No les ha bastado con resetear el planeta para anexárselo y revenderlo en el GPS, con escanear el cerebro de la gente para precisar, controlar y decidir sobre la vida de los pueblos, sino que ahora amenazan con apropiarse de la Luna, de Marte y de la fuente del poema con fines militares, pero lo que no podrán jamás contener será la reserva de bella locura con que se alimenta la indignación para defenderse contra el exterminio, independientemente de la exagerada densidad represiva del Estado. Sobre todo, cuando el poder llega a creer que el pueblo es pendejo. Estamos conscientes de que no es cosa irrelevante enfrentarse al mayor poder imperial de todos los tiempos y que cualquier eventualidad puede suceder ante tan brutal enemigo, enfrentado en su mismo terreno, pero lo que mal sube mal habrá de caer. Por esto no es exagerado llamar la atención de la OEA en cuanto a la urgente aplicación de la Carta Interamericana, debido al desvío de los objetivos democráticos y constitucionales del gobierno de Estados Unidos, y a las flamantes organizaciones de derechos humanos a ser vigilantes del atropello contra los derechos fundamentales del noble pueblo de los Estados Unidos.

De igual manera, es significativo recordar lo eternamente sabido, que son también los pobres y despreciados del mundo, estudiados, metódicos, analíticos o no, en reunión permanente, organizados, estratégicos o no, los únicos que tienen el poder de clase para hacer las revoluciones, para juntarse y entenderse a distancia y producir la capacidad y la decisión de meterle candela a la opulencia, a la injusticia, al desprecio, donde quiera que esté y donde quiera que sea.

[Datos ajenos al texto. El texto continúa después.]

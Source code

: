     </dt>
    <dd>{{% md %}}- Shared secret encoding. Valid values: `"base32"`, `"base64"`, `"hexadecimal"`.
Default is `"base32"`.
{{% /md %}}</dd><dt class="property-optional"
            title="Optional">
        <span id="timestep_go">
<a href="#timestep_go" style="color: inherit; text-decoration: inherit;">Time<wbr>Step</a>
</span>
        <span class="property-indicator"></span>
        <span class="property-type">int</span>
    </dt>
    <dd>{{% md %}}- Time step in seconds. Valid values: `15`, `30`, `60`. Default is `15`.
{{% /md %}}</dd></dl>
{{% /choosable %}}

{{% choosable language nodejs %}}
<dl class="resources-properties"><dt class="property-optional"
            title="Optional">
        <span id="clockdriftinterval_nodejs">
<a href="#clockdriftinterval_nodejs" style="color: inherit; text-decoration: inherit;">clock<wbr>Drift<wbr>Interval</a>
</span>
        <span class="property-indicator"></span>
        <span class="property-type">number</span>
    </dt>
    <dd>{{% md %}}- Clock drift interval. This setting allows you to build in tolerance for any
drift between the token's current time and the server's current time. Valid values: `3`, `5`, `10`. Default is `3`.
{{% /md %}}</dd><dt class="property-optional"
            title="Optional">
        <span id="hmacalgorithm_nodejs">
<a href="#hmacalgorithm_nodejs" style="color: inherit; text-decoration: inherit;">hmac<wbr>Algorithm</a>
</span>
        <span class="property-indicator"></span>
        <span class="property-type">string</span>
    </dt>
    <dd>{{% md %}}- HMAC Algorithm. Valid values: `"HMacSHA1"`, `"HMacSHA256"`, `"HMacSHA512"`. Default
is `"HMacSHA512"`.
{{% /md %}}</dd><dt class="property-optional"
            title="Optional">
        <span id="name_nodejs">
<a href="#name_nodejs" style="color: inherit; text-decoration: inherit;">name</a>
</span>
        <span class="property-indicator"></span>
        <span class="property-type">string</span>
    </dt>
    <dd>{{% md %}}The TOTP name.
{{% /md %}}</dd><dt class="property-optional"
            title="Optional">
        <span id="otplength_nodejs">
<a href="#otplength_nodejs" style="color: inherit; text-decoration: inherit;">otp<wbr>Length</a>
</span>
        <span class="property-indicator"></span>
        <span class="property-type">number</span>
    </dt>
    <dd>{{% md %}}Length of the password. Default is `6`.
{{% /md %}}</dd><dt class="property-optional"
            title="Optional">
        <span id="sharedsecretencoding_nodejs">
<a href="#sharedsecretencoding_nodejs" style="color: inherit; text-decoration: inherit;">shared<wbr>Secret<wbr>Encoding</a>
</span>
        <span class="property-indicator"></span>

Con independencia de tanto terror y supremacía bélica, represión histórica, exceso de hambre, acoso, humillación y despojo, llega la hora del colmo, de darse su puesto de clase y ponerse los zapatos de la rabia y la conciencia, desmontando la depresión con su cara de tristeza, hasta hacer valer la fortaleza y dignidad de los pueblos y el justo derecho a existir en una sociedad donde nadie se crea con derecho a negar el aire a la existencia.

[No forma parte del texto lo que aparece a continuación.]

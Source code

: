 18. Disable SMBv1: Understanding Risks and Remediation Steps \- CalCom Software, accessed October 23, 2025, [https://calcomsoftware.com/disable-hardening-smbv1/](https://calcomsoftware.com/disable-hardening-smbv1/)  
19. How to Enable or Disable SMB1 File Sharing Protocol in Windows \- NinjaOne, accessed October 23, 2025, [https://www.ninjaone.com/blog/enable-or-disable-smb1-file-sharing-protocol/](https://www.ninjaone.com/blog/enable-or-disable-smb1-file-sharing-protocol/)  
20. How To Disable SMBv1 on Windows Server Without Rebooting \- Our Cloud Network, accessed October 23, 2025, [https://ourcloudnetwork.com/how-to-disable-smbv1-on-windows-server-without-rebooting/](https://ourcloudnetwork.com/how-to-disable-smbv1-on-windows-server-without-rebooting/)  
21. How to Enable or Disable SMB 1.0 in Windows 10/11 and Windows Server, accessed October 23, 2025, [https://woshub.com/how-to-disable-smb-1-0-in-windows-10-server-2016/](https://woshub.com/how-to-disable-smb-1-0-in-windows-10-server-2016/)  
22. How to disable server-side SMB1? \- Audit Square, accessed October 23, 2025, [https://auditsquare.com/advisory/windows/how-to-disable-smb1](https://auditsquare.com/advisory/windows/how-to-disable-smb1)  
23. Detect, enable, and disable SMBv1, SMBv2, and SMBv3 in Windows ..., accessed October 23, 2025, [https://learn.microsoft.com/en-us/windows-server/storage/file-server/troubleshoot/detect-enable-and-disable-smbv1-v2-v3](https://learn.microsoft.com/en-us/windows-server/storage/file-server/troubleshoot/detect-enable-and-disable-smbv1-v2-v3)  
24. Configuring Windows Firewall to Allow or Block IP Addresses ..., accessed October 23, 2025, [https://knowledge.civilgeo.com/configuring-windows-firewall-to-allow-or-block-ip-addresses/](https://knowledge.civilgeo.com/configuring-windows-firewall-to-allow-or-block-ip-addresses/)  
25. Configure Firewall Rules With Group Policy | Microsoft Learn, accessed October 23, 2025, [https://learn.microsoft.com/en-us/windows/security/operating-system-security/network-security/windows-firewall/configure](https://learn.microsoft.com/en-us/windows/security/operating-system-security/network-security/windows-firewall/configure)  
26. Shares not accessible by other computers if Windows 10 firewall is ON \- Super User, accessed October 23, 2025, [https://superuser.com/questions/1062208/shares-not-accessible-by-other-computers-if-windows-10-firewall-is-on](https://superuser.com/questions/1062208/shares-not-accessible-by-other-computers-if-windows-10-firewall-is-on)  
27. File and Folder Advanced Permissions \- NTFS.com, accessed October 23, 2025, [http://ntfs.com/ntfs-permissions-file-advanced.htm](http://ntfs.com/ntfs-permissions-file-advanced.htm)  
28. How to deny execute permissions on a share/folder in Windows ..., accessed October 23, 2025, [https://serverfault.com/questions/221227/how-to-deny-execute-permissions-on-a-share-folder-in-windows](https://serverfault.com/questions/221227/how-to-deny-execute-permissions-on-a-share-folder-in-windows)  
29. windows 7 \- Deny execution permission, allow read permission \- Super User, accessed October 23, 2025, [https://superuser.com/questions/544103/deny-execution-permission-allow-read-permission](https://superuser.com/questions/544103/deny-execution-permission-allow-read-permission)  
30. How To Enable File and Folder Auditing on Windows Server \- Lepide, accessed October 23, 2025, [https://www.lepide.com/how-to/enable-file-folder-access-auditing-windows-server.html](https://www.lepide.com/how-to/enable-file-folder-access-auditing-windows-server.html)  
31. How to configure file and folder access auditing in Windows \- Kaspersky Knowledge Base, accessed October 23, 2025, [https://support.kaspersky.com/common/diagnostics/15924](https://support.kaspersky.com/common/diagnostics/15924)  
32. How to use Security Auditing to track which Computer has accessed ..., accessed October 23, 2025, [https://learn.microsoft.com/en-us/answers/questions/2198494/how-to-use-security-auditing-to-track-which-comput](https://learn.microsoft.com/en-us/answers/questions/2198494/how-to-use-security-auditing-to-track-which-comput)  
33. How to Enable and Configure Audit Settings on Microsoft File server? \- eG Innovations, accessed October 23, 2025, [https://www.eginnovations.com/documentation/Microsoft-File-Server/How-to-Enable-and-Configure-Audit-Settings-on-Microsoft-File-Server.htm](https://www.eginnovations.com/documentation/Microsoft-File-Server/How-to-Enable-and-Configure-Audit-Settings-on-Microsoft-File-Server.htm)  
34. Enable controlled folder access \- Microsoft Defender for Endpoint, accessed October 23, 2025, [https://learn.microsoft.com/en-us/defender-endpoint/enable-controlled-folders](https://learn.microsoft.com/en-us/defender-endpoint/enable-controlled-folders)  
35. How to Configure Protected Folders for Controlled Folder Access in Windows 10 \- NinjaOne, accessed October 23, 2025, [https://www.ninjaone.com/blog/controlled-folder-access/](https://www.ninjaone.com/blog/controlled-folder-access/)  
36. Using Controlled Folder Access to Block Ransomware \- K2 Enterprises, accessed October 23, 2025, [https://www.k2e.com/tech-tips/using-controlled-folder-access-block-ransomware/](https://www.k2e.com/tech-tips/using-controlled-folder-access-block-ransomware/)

Por esos motivos de razones, sentimiento y emocionalidad de pueblo continuamente ahogado y burlado es que hoy arde el insigne, el soberbio y arrogante imperio. Se retuercen de incendios sus símbolos, entre ellos sus estatuas de la corrompida libertad, los héroes de Hollywood gestados para proyectar la supremacía como policía a ultranza del mundo. Se queman sus supermanes, los rambos y tarzanes y llama sobremanera la atención que no aparece el agua que apague la rabia condensada por tanto daño imperial al planeta de todos y a los pueblos humildes del orbe. Denotamos que nadie, incluyendo los tarifados de las ONG, se quema las manos por sus financistas confrontados, y menos se solidarizan con el coraje de un pueblo que se levanta contra la fealdad y prepotencia de una actitud imperial globalizada. La soledad del poder es tal que ni siquiera un alma en pena da la cara para llorar por sus cenizas. Más bien se siente como cierta alegría mundial antiimperialista de saber que el imperio, en su mismo patio, prueba la propia medicina con que ha violentado, invadido, robado y vejado a tantos pueblos en el mundo, incluyendo a sus mismos originarios. Nos recuerdan al jefe indio Seattle, ahora con nombre de ciudad levantada sobre los cementerios y las tierras usurpadas a su pueblo amerindio los Suquamish y los Duwamish, en lo que ahora se conoce como el estado de Washington.

Y todavía, desde sus cenizas, como tantas veces en la historia de avestruz de la humanidad, tienen la ridiculez de atreverse a levantar la voz y amenazar, sin poder aún lograr hacer insight, al estar obnubilados por la arrogancia, de que el pueblo estadounidense indignado los ha probado, ha dicho basta y los ha arrimado un poco a un lado del borde del abismo. Maravilloso mundo, Armstrong. El sueño americano ha despertado.